Common myths about residential property value

Pour money in, and the appraised value will go up. All upgrades to the property aren’t created equal. Homeowners who make the mistake of performing home improvements before assessing the value of the upgrade can be disappointed when it is time to sell the property. People will often feel disillusioned if they have invested tons of money into the property only to see a modest increase in the overall value of the property.

You always make money when you sell. Real estate does appreciate more often than not. A recent report published by The National Association of Realtors revealed that home prices dropped in 23 markets in 2017. While selling a home tends to work in the homeowner’s favor, a homeowner can never assume that the property’s value will increase.

List the balance owed on your mortgage as the listing price. You may want to recoup your costs, but the amount may not be feasible when compared to homes in your area. Your rate may not make sense given the market conditions in your region. You may want to minimize your losses, and you may have invested a lot in upgrades, but you may not be able to get the asking price desired.
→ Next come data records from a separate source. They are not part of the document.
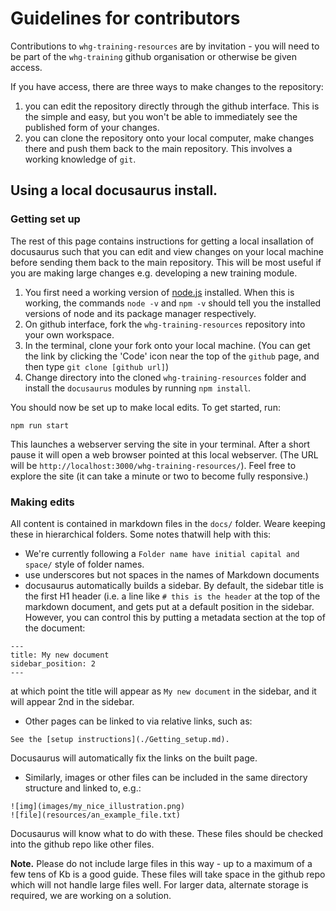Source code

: # Guidelines for contributors

Contributions to `whg-training-resources` are by invitation - you will need to be part of the `whg-training` github organisation or otherwise be given access.

If you have access, there are three ways to make changes to the repository:

1. you can edit the repository directly through the github interface.  This is the simple and easy, but you won't be able to immediately see the published form of your changes.
2. you can clone the repository onto your local computer, make changes there and push them back to the main repository.  This involves a working knowledge of `git`.

## Using a local docusaurus install.

### Getting set up

The rest of this page contains instructions for getting a local insallation of docusaurus such that you can edit and view changes on your local machine before sending them back to the main repository.
This will be most useful if you are making large changes e.g. developing a new training module.

1. You first need a working version of [node.js](https://nodejs.org/en/download/) installed.  When this is working, the commands `node -v` and `npm -v` should tell you the installed versions of node and its package manager respectively.
2. On github interface, fork the `whg-training-resources` repository into your own workspace.
3. In the terminal, clone your fork onto your local machine.  (You can get the link by clicking the 'Code' icon near the top of the `github` page, and then type `git clone [github url]`)
4. Change directory into the cloned `whg-training-resources` folder and install the `docusaurus` modules by running `npm install`.

You should now be set up to make local edits.  To get started, run:

```
npm run start
```

This launches a webserver serving the site in your terminal.  After a short pause it will open a web browser pointed at this local webserver.
(The URL will be `http://localhost:3000/whg-training-resources/`).  Feel free to explore the site (it can take a minute or two to become fully responsive.)

### Making edits

All content is contained in markdown files in the `docs/` folder.  Weare keeping these in hierarchical folders.  Some notes thatwill help with this:

* We're currently following a `Folder name have initial capital and space/` style of folder names.
* use underscores but not spaces in the names of Markdown documents
* docusaurus automatically builds a sidebar.  By default, the sidebar title is the first
H1 header (i.e. a line like `# this is the header` at the top of the markdown document, and gets put at a default position in the sidebar.
However, you can control this by putting a metadata section at the top of the document:
```
---
title: My new document
sidebar_position: 2
---
```

at which point the title will appear as `My new document` in the sidebar, and it will appear 2nd in the sidebar.

* Other pages can be linked to via relative links, such as:

```
See the [setup instructions](./Getting_setup.md).
```
Docusaurus will automatically fix the links on the built page.

* Similarly, images or other files can be included in the same directory structure and linked to, e.g.:
```
![img](images/my_nice_illustration.png)
![file](resources/an_example_file.txt)
```
Docusaurus will know what to do with these.  These files should be checked into the github repo like other files.

**Note.** Please do not include large files in this way - up to a maximum of a few tens of Kb is a good guide.  These files will take space in the github 
repo which will not handle large files well.  For larger data, alternate storage is required, we are working on a solution.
Pick an arbitrarily high number, and drop it if it doesn’t work out. The property tends to attract the most interest when it is first listed. Within the first two weeks of being listed, it generates the most activity and inquiries. The pricing tends to drop in the following weeks. The majority of the offers made in the first two weeks will be lower than what’s listed, so it makes sense to consider the listing price carefully.

Home automation and value

While you may have been told to consider making upgrades to your property before selling it, you may be unsure of which updates translate into dollars when selling the home. In a recent survey, 90 percent of respondents indicated that a smart-enabled home with security features would motivate a person to buy a property. A quality system is preferable to a less advanced system that won’t add as much value to the property. Adding home automation increases the value of your home.

A range of different variables determines the value of your home. Upgrades alone aren’t enough to guarantee the value of your property if you chose to sell it for a higher value. You can prepare for the changes in market conditions by following the trends. You can also research the value of any upgrades made to the home before you invest in any repairs.